Grevillea striata, most commonly known as beefwood, is a tree native to Australia. It can grow up to 15 meters high and has a brown trunk. The tree was named beefwood because of its red-colored heartwood that looks like beef meat. The beefwood sap is used by native Australians in traditional medicine, and the wood being durable is excellent as fences, posts, and bolts.

2. Blackwood

This acacia species are native to south-eastern Australia. Botanically, it belongs to the Plurinerves section of acacia. The tree’s height can reach 20 meters, while its trunk can measure up to 150 cm in diameter. The wood is prized for its wide use which includes boatbuilding, musical instruments, and furniture.

3. Boxwood

This genus has about 70 species. This small slow-growing evergreen tree ranges from 2 to 12 meters in height, with mostly small leaves and a capsuled fruit. Its wood has a fine grain which is excellent in wood carving, although supply is limited due to its small size. Moreover, being dense and resistant to chipping, it is used in the manufacture of some stringed musical instruments.

4. Coachwood

This medium-sized hardwood tree reaches up to 25m high with a trunk of and 35cm in diameter. It is native to Australia, particularly, New South Wales and Queensland. It can generally grow and thrive even on poor soil quality. Its light timber is used in flooring, furniture, and wood carving. 

5. Corkwood

Corkwood is a shrub or tree native to areas in eastern Australia with a lot of rainfall. The tree has thick corky bark and egg-shaped simple leaves. It bears black, globe-shaped inedible fruit. The leaves are of great use in folk medicine and are believed to treat several conditions including motion sickness, stomach disorders.

6. Desert Bloodwood

This species of tree native to is northern Australia. Some parts of the tree are popular in traditional medicine in Indigenous Australian communities. The 15 meter-tall tree has a rough bark trunk, egg-shaped leaves, and capsules fruits. The tree’s bark produces blood-like sap called kino which is used as antiseptic in either its liquid or powdered form.

7. Dogwood

Cornus or dogwood is a genus of 30 to 60 species of woody plants belonging to the family Cornaceae. Most species are deciduous, few are perennial, and few others are evergreen. It can easily be identified due to its flowers, fruits, and distinctive bark. It is cultivated widely in horticulture. The dense wood of the larger species can be made into products like cutting boards.

8. Indian Sandalwood

This tropical tree is the source of sandalwood oil. As a small evergreen tree, it is somewhere between four and nine meters in height and can live up to 100 years old. The tree has red-brown bark, with pale green-white heartwood. Being durable it is best for wood carving and other furniture products.
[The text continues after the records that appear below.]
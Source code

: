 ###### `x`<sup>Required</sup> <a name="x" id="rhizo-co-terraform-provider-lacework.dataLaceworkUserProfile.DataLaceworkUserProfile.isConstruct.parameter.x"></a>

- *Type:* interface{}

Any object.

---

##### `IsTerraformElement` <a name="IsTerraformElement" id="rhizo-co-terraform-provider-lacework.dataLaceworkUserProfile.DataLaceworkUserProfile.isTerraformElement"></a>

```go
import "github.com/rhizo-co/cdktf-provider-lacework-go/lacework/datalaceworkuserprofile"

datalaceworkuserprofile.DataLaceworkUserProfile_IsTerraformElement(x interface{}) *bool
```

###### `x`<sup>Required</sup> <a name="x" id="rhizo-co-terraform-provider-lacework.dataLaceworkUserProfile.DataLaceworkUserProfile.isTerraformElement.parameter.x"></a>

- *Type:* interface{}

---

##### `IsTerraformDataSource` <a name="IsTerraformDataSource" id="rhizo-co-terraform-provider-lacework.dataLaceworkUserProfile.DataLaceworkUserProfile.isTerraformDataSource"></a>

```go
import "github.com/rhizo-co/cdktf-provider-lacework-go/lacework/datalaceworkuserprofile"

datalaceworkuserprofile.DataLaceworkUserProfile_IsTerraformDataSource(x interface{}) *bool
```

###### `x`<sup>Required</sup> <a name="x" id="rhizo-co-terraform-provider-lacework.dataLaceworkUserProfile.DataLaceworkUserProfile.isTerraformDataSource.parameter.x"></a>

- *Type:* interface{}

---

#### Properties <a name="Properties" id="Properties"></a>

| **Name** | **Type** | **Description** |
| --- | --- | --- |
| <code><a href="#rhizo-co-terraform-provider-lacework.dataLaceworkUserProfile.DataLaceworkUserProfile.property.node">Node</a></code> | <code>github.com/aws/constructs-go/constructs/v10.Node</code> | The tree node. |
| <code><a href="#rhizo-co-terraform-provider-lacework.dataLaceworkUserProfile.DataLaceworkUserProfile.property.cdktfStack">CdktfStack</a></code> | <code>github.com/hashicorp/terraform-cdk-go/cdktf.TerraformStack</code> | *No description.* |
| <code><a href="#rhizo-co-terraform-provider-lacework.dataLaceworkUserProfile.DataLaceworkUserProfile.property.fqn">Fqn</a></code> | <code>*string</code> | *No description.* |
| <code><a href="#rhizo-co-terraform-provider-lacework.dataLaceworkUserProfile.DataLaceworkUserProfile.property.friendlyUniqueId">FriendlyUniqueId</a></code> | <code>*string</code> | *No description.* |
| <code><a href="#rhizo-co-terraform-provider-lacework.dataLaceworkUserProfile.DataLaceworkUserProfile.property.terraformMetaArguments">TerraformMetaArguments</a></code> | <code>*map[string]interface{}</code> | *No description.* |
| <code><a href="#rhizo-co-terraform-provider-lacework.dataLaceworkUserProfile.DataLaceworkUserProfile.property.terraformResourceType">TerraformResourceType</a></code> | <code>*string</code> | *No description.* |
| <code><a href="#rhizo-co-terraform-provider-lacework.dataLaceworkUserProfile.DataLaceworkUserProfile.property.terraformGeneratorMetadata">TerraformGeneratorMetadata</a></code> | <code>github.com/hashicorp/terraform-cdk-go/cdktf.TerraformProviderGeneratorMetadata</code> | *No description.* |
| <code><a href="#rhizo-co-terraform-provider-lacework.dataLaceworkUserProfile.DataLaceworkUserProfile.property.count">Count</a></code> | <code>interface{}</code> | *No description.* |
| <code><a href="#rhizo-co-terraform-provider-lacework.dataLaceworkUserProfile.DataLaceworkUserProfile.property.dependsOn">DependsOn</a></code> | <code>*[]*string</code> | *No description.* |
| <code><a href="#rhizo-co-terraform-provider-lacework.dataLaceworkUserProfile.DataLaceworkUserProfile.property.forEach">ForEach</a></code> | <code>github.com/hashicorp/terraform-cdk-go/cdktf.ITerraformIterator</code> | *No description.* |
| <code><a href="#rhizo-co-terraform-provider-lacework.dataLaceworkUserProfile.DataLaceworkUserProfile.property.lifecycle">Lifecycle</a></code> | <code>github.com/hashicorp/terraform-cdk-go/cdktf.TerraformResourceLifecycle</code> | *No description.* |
It is known to have come from southern India and Southeast Asia.

9. Ironwood

Ironwood is a small flowering plant. Despite being evergreen, it may lose its leaves with a significant decrease in temperature. The ironwood timber is hard and heavy; due to these characteristics, the lumber is difficult to process. The usual products are knife handles and wooden sculptures.

10. North Indian Rosewood

Dalbergia sissoo is a hardy, fast-growing deciduous tree native to the Indian subcontinent. It is a curved tree with long white and pink flowers. This medium-sized to large tree can reach up to 25 meters tall and 3 meters trunk diameter. It bears oblong, flat, fruit pods. The rosewood timber is used as fuel and in construction.

11. Redwood

Sequoioideae or redwood is a subfamily of trees with needle-shaped leaves belonging to the family Cupressaceae which includes the biggest trees in the world. This tree species can live for thousands of years. They have survived despite threats such as logging, fire, and climate change.